Märkte im Ausland werden meist mit der Wasserfall-Strategie erschlossen. Dabei stellt sich stets die Frage, mit welchen Ländern gestartet werden soll. Eine sorgfältige Analyse von Chancen und Risiken führt zu Antworten.


In diesem Beitrag erfahren Sie:

  • welche Kriterien zur Beschreibung eines Auslandsmarkts relevant sind,
  • auf welche Marktrisiken man sich im Ausland einstellen muss,
  • welche Informationsquellen zur Abschätzung von Risiken zur Verfügung stehen.

 

Marktbeschreibung

Klassierende Indikatoren

Um die Vielfalt der real anzutreffenden Ausprägungen überschaubarer zu machen, wird angestrebt, Indikatoren zu bestimmen, die besonders aussagefähig hinsichtlich der Klassierung sind.
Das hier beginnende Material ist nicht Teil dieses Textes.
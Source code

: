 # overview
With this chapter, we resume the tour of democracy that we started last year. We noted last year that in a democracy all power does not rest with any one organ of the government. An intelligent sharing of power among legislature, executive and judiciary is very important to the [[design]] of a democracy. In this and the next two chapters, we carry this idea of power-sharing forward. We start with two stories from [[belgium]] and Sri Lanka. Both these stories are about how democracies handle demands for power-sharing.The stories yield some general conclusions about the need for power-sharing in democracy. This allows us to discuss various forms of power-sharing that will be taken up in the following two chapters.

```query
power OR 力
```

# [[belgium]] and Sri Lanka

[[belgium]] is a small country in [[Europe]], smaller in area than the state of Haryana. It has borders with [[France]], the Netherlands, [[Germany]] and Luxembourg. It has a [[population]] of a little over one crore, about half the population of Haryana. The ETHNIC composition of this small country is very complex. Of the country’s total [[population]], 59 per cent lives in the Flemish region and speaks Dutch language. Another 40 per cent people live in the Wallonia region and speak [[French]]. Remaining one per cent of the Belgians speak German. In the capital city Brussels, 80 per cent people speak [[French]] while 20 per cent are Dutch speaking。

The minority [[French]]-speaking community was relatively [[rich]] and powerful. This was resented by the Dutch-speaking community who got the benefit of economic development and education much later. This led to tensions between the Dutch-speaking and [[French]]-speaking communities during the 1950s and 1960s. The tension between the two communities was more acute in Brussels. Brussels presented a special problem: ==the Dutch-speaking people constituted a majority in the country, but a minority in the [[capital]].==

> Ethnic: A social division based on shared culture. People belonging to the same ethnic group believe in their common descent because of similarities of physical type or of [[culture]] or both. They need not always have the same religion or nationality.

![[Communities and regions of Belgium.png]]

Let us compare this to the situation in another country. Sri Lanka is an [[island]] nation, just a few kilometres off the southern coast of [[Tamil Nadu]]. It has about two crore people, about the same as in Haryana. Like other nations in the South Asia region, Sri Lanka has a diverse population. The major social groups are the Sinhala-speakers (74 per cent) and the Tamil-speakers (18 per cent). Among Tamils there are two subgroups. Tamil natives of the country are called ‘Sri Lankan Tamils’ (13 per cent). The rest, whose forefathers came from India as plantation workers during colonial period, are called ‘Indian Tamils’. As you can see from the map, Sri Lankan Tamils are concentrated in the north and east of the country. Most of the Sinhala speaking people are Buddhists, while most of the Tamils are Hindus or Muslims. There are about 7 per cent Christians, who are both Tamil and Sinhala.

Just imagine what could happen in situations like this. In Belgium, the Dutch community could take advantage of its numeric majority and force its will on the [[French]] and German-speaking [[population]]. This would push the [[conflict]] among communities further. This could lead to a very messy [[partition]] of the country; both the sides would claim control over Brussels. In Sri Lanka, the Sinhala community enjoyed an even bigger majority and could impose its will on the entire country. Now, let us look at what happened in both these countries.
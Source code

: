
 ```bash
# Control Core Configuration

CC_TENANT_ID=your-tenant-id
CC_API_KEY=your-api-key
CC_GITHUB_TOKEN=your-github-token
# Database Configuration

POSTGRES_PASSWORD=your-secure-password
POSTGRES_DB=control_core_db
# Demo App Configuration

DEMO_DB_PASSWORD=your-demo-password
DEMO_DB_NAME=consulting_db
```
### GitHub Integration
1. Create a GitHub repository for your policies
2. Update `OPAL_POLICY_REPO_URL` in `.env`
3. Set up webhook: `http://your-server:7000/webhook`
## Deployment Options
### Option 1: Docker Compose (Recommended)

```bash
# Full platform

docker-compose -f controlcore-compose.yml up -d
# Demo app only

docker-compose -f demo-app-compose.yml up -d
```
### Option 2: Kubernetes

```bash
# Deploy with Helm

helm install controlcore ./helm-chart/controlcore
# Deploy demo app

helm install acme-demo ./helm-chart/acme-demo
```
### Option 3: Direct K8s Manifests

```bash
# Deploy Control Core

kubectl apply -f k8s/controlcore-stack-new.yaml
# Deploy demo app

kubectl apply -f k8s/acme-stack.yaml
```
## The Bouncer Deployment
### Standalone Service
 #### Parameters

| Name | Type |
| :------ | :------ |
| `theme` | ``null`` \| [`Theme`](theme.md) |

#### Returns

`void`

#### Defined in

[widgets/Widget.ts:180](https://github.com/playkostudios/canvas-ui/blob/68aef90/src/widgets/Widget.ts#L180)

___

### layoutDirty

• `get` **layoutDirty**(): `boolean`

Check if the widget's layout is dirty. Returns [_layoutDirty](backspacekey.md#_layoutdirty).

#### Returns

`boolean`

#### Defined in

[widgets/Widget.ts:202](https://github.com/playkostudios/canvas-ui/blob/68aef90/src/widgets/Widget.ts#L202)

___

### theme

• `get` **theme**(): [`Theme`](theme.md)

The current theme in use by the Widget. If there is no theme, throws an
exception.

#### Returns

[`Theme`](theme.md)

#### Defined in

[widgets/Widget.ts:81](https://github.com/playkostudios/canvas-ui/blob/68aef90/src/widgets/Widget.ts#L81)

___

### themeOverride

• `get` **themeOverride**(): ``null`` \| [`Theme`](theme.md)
Als solche klassierenden Indikatoren für die Einteilung von Ländermärkten werden folgende herangezogen:

  • Wirtschaft: Pro-Kopf-Bruttoinlandsprodukt, Bruttoinlandsprodukt-Zuwachsrate, Investitionsrate in % des BIP, Inflationsrate, elektrische Energieproduktion pro Kopf, Energieverbrauch pro Kopf, Stahlverbrauch pro Kopf, Beschäftigte in der Landwirtschaft in % aller Beschäftigten, Rohstoffe in % des Exports, Pro-Kopf-Einkommen, Anteil der industriellen Wertschöpfung am Brutto-Inlandsprodukt.
  • Gesundheit/Hygiene: Lebenserwartung der Bevölkerung, Kindersterblichkeitsrate, Einwohner pro Arzt, Einwohner pro Krankenhaus.
  • Bildungsniveau: Anteil schreibkundiger Erwachsener, Grundschulabsolventen, Absolventen höherer Schulen, Hochschulabsolventen jeweils pro 1.000 Einwohner.
  • Kommunikation: Auflage der Pressemedien, Radiogerätebesitz, Telefonbesitz, Fernsehgerätebesitz, Anteil der Stadtbevölkerung an der Gesamtbevölkerung.
  • Transport/Verkehr: Straßennetz-Kilometer relativ zur Gesamtfläche, Eisenbahnnetz-Kilometer relativ zur Gesamtfläche, Pkw pro 1.000 Einwohner, Schienenfracht in t pro 1.000 Einwohner.

Deskriptive Analysen

Eine andere Form der Analyse geht von folgenden Faktoren aus. Sozio-kulturelle Einflussfaktoren umfassen alle Aspekte der gesellschaftlichen und kulturellen Rahmenbedingungen. Dazu gehören zum Beispiel Nachfragerverhalten, religiöse Aspekte, soziale Milieus, Wertvorstellungen, Modernität, Sprache, Ausprägung des Nationalbewusstseins, Sozialverhalten, Konventionen etc.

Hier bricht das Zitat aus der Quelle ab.